- [ABOUT THIS TASK]: How many lines within the records include the word "their"? Only that number should be given.

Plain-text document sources
Content starts

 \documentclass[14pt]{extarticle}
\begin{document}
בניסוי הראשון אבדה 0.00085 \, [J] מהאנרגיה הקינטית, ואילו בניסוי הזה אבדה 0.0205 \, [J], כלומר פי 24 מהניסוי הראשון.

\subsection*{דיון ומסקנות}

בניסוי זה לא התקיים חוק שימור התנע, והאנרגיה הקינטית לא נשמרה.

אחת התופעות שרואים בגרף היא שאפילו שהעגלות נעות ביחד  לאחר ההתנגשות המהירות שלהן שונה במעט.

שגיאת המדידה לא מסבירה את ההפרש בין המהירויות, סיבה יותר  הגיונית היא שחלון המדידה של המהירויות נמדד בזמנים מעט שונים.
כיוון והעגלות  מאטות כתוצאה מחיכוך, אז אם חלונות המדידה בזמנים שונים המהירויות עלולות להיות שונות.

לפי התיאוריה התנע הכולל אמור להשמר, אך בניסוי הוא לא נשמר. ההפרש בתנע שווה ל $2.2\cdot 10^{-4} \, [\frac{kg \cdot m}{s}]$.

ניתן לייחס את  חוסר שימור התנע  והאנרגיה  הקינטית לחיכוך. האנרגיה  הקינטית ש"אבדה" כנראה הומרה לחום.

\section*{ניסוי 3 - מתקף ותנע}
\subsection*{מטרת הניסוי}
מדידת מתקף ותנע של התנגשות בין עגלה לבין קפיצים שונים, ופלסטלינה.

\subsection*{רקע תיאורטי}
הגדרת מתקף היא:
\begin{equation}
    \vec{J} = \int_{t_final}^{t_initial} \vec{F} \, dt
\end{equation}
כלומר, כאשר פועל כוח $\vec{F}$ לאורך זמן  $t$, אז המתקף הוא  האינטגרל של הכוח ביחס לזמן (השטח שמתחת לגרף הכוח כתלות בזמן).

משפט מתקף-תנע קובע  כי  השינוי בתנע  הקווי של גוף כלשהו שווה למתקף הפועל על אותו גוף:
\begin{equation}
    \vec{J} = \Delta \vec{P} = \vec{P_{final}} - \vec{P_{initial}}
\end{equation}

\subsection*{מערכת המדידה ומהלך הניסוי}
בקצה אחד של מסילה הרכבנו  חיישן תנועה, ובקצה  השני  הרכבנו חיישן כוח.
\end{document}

Content ends
Content starts

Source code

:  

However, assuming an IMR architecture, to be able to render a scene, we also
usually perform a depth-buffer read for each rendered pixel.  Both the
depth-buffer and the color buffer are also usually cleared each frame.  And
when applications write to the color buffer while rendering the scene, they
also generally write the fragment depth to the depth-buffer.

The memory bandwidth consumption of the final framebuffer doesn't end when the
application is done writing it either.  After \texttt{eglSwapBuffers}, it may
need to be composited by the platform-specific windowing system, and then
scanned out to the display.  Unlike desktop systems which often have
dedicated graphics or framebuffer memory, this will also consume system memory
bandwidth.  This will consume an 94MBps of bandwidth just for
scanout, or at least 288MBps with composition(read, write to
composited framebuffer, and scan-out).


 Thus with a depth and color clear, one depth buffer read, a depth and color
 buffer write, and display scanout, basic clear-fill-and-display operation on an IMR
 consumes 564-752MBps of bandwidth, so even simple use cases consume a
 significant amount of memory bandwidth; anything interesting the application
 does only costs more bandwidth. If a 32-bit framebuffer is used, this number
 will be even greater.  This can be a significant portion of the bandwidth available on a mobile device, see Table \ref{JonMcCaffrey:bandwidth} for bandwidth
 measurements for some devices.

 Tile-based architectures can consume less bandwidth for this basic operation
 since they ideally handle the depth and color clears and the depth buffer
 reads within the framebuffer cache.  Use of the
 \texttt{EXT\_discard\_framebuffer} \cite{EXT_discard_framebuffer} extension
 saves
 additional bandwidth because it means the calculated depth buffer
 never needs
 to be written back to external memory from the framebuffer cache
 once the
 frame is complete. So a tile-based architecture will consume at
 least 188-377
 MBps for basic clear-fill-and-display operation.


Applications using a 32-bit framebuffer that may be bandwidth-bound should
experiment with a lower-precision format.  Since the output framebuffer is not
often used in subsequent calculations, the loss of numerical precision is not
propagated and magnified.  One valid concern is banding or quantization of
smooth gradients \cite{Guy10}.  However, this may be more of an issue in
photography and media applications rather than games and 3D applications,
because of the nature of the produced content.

Content ends
Content starts

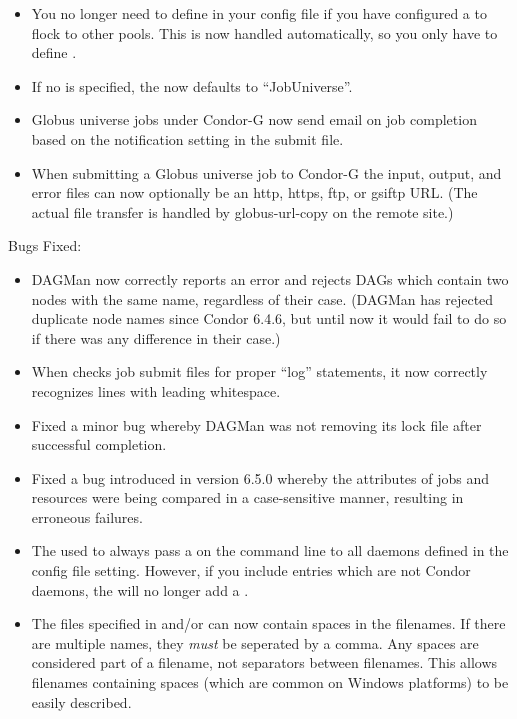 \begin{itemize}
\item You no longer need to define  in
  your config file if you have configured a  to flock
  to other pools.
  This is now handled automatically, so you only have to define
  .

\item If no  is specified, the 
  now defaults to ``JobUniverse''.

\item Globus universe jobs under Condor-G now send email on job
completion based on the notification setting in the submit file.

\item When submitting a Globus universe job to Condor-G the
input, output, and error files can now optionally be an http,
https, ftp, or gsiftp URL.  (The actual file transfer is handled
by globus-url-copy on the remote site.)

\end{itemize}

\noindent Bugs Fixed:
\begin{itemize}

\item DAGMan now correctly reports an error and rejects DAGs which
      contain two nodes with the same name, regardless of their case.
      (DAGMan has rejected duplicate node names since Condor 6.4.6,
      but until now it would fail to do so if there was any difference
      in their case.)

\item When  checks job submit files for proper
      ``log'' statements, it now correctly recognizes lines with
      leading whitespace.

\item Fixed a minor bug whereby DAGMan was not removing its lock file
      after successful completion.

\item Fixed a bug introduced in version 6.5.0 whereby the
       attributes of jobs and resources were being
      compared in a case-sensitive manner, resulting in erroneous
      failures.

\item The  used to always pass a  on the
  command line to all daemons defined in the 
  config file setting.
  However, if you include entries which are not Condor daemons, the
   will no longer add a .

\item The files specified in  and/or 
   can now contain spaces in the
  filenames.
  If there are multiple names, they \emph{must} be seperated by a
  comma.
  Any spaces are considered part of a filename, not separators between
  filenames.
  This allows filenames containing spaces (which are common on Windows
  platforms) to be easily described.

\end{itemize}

Content ends

- [ANSWER FOR THE TASK]: 2